State Grid Chongqing Electric Power Company Chongqing Electric Power Research Institute, China



Biography:  Zhang Shiling, senior engineer, doctor of engineering. He has been engaged in scientific research and production of high voltage and insulation technology and physical and chemical detection technology for a long time. The development of UHV dry-type converter transformer bushing and SF6 gas insulated through wall bushing has been applied to the construction of UHV AC and DC projects in China. Presided over and completed the GIS fault detection sensing technology and system, won the excellent innovation achievement award of the international innovation and entrepreneurship Expo, and was awarded the title of excellent scientific and technological worker by Chongqing Institute of electrical engineering. 
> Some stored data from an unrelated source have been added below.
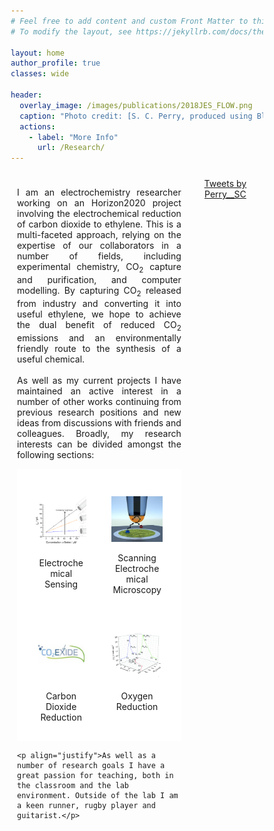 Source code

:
 ```yaml
---
# Feel free to add content and custom Front Matter to this file.
# To modify the layout, see https://jekyllrb.com/docs/themes/#overriding-theme-defaults

layout: home
author_profile: true
classes: wide

header:
  overlay_image: /images/publications/2018JES_FLOW.png
  caption: "Photo credit: [S. C. Perry, produced using Blender 2.7](https://www.blender.org/)"
  actions:
    - label: "More Info"
      url: /Research/
---
```


<style>

* {
    box-sizing: border-box;
}

/* Create two unequal columns that floats next to each other */
.column {
    float: left;
    padding: 10px;
}

.left {
  width: 70%;
}

.right {
  width: 30%;
}

/* Clear floats after the columns */
.row:after {
    content: "";
    display: table;
    clear: both;
}

.grid-container {
  display: grid;
  grid-template-columns: 50% 50%;
  background-color: #ffffff;
  padding: 10px;
}
.grid-item {
  background-color: #ffffff;
  border: 0px solid #ffffff;
  padding: 20px;
  text-align: center;
}

</style>

<body>

<div class="row">
  <div class="column left">
    <p align="justify">I am an electrochemistry researcher working on an Horizon2020 project involving the electrochemical reduction of carbon dioxide to ethylene. 
	This is a multi-faceted approach, relying on the expertise of our collaborators in a number of fields, including experimental chemistry, CO<sub>2</sub> capture and purification, and computer modelling.
	By capturing CO<sub>2</sub> released from industry and converting it into useful ethylene, we hope to achieve the dual benefit of reduced CO<sub>2</sub> emissions and an environmentally friendly route to the synthesis of a useful chemical.<br>
	<br>
	As well as my current projects I have maintained an active interest in a number of other works continuing from previous research positions and new ideas from discussions with friends and colleagues. 
	Broadly, my research interests can be divided amongst the following sections:</p>
	<div class="grid-container">
      <div class="grid-item">
	    <div class="container">
		  <p><a href="/Research/Electrochemical_Sensing"><img src="/images/publications/2018JES_SQ.png" alt="Electrochemical Sensing" style="width:100%;"></a></p>
		  <div class="centered">Electrochemical Sensing</div>
		</div>
	  </div>
	  <div class="grid-item">
	    <div class="container">
		  <p><a href="/Research/Scanning_Electrochemical_Microscopy"><img src="/images/publications/2017CHEMECHEM.jpg" alt="Scanning Electrochemical Microscopy" style="width:100%;"></a></p>
		  <div class="centered">Scanning Electrochemical Microscopy</div>
		</div>
	  </div>
    <!--  <div class="grid-item">
	    <div class="container">
		  <p><a href="/Research/Corrosion"><img src="/images/publications/2017JES_CORR_SQ.png" alt="Corrosion" style="width:100%;"></a></p>
		  <div class="centered">Corrosion</div>
		</div>
	  </div>  -->
      <div class="grid-item">
	    <div class="container">
		  <p><a href="/Research/Carbon_Dioxide_Reduction"><img src="/images/publications/CO2EXIDE.jpg" alt="Carbon Dioxide Reduction" style="width:100%"></a></p>
		  <div class="centered">Carbon Dioxide Reduction</div>
		</div>
	  </div>
      <div class="grid-item">
	    <div class="container">
		  <p><a href="/Research/Oxygen_Reduction"><img src="/images/publications/2016PHYSCHEMCHEMPHYS_SQ.png" alt="Oxygen Reduction" style="width:100%;"></a></p>
		  <div class="centered">Oxygen Reduction</div>
		</div>
	  </div>
    <!--  <div class="grid-item">
	    <div class="container">
		  <p><a href="/Research/Kinetics_and_Digital_Simulation"><img src="/images/publications/2017CHEMECHEM_ECL_SQ.png" style="width:100%;height:100%;overflow:hidden"></a></p>
		  <div class="centered">Kinetics and Digital Simulation</div>
		</div>
	  </div> --> 
    </div>
	
	<p align="justify">As well as a number of research goals I have a great passion for teaching, both in the classroom and the lab environment. Outside of the lab I am a keen runner, rugby player and guitarist.</p>
  </div>
  <div class="column right">
        <div class="jekyll-twitter-plugin" align="center">
      <div class="jekyll-twitter-plugin"><a class="twitter-timeline" data-width="500" data-tweet-limit="5" href="https://twitter.com/Perry__SC?ref_src=twsrc%5Etfw">Tweets by Perry__SC</a>
<script async="" src="https://platform.twitter.com/widgets.js" charset="utf-8"></script>
<br clear="all" />
  </div>
</div>

</body>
As the first author, he has published more than 90 SCI/EI search papers in domestic and foreign journals and international academic conferences, 19 Chinese Core Journals of Peking University, won 9 provincial and ministerial awards such as the first prize of Chongqing scientific and technological progress and the special first prize of China Water Conservancy and power quality management Association, authorized 1 international invention patent, 20 national invention patents and utility models, 18 software copyrights, and more than 20 reports of international and domestic conferences, As the project leader, he presided over 2 provincial and ministerial projects at the basic frontier and 3 science and technology projects at the headquarters of State Grid Corporation of China.
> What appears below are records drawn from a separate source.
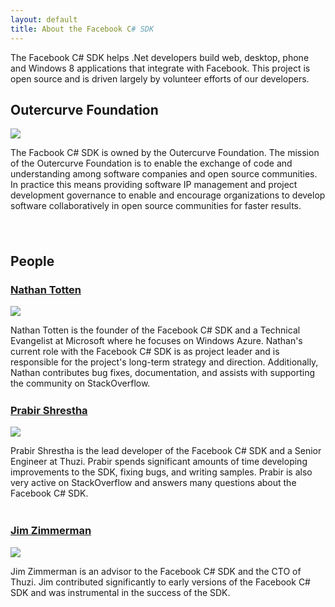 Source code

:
 ```yaml
---
layout: default
title: About the Facebook C# SDK
---
```


The Facebook C# SDK helps .Net developers build web, desktop, phone and Windows 8 applications that integrate with Facebook. This project is open source and is driven largely by volunteer efforts of our developers. 

## Outercurve Foundation
<div class="person" style="height: 170px;">
<a href="http://outercurve.org"><img src="http://www.outercurve.org/Portals/0/logo.gif" /></a>
<p>The Facbook C# SDK is owned by the Outercurve Foundation. The mission of the Outercurve Foundation is to enable the exchange of code and understanding among software companies and open source communities. In practice this means providing software IP management and project development governance to enable and encourage organizations to develop software collaboratively in open source communities for faster results.</p>
</div>

## People
<div class="person" style="height: 170px;">
<h3><a href="http://ntotten.com">Nathan Totten</a></h3>
<a href="http://ntotten.com"><img src="http://www.gravatar.com/avatar/d48b998c2dce49ca309710eba498c562.png?s=150" /></a>
<p>Nathan Totten is the founder of the Facebook C# SDK and a Technical Evangelist at Microsoft where he focuses on Windows Azure. Nathan's current role with the Facebook C# SDK is as project leader and is responsible for the project's long-term strategy and direction. Additionally, Nathan contributes bug fixes, documentation, and assists with supporting the community on StackOverflow.</p>
</div>

<div class="person" style="height: 170px;">
<h3><a href="http://prabir.me">Prabir Shrestha</a></h3>
<a href="http://prabir.me"><img src="http://www.gravatar.com/avatar/08580f0e341ffc9146050ac8d368a8e2.png?s=150" /></a>
<p>Prabir Shrestha is the lead developer of the Facebook C# SDK and a Senior Engineer at Thuzi. Prabir spends significant amounts of time developing improvements to the SDK, fixing bugs, and writing samples. Prabir is also very active on StackOverflow and answers many questions about the Facebook C# SDK.</p>
</div>

<div class="person" style="height: 170px;">
<h3><a href="http://jimzimmerman.com">Jim Zimmerman</a></h3>
<a href="http://jimzimmerman.com"><img src="http://www.gravatar.com/avatar/dbcee87da29d2e3a40a992b033f2ca62.png?s=150" /></a>
<p>Jim Zimmerman is an advisor to the Facebook C# SDK and the CTO of Thuzi. Jim contributed significantly to early versions of the Facebook C# SDK and was instrumental in the success of the SDK.</p> 
</div>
Speech Title:Construction of Digital Twin 3D Full Model for Valve Side Bushing and Valve Tower of Ultra High Voltage Converter Transformer and Analysis of Field Visualization Cases


Abstract:  Taking the converter transformer for UHV converter valve hall as the research object, this special speech discusses construction of digital twin 3D full model for valve side bushing and valve tower of ultra high voltage converter transformer and analysis of field visualization cases. The image data is subjected to two-dimensional processing to form input vector. The input vector is binarized through the three-layer neural network, where the second layer neural network has three types of wave functions. Further, focusing on outgoing device and bushing structure of converter transformer, this paper introduces typical structure, the actual valve hall operation environment and the heating theoretical model of high-voltage power equipment under high harmonic load from the perspective of high-voltage power equipment operation, analyzes the electro-thermal coupling nonlinear electric field of transformer outgoing device, and optimizes its insulation structure by using RBF neural network and NSGA-II multi-objective optimization algorithm.
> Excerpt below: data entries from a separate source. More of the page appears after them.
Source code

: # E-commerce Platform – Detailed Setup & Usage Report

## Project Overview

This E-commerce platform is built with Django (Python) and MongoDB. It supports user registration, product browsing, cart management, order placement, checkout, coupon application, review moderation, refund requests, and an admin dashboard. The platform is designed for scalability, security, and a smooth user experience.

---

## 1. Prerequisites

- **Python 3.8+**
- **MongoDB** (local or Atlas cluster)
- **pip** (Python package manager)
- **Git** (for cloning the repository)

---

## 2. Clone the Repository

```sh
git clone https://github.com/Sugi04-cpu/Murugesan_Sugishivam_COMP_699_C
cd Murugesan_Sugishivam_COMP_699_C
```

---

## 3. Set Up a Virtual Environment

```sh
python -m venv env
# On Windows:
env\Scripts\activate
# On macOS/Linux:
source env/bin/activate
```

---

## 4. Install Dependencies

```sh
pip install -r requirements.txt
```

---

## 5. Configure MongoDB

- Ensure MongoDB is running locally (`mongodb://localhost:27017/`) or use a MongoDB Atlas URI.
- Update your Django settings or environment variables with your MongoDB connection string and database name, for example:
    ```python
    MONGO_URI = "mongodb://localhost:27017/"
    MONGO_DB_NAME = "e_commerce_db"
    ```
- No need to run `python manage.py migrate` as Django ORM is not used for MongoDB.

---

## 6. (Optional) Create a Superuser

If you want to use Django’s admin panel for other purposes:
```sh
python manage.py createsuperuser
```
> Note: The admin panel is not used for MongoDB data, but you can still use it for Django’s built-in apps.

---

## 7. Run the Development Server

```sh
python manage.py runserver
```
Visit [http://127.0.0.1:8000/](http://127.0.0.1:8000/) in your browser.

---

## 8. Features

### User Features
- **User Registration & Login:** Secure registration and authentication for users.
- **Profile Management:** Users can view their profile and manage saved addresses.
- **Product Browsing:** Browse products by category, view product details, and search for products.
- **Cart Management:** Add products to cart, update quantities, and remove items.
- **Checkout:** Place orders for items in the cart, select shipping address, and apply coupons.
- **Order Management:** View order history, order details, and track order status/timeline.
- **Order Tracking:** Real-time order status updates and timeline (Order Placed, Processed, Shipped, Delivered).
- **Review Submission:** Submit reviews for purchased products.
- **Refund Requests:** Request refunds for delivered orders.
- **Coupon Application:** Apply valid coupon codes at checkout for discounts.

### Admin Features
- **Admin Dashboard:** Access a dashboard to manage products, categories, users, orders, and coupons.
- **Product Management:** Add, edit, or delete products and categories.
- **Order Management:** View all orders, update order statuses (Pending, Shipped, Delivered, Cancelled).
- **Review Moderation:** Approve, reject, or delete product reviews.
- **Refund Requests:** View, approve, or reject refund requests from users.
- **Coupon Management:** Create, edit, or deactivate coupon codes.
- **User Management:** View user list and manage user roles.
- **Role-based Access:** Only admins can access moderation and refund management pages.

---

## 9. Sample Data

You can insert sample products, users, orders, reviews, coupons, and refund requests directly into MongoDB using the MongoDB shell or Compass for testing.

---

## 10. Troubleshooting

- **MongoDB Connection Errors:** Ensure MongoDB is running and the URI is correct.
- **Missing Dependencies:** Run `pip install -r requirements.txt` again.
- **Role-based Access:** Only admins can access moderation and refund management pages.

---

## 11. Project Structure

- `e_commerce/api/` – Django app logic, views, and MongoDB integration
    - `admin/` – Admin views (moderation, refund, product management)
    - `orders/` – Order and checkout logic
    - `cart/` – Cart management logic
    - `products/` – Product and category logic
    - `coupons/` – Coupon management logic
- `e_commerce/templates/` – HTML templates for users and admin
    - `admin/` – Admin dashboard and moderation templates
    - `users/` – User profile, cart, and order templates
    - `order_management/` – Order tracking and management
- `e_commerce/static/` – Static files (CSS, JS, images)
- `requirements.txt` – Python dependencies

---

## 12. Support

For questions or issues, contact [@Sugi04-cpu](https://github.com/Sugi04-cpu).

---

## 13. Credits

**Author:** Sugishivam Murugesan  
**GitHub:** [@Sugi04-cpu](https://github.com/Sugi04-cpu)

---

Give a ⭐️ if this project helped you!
Focuses on the 3D construction of digital twin model in the outgoing area of converter transformer. Its research method can be extended to key components such as converter body winding structure, oil paper insulation area and on load switch. The research results of this paper can provide theoretical guidance and technical reference for the insulation structure design of converter transformer body, especially for the structural design and operation maintenance of outlet device area, and can provide some theoretical guidance for on-line analysis of short-term current carrying capacity and long-term aging performance of converter transformer outlet device area.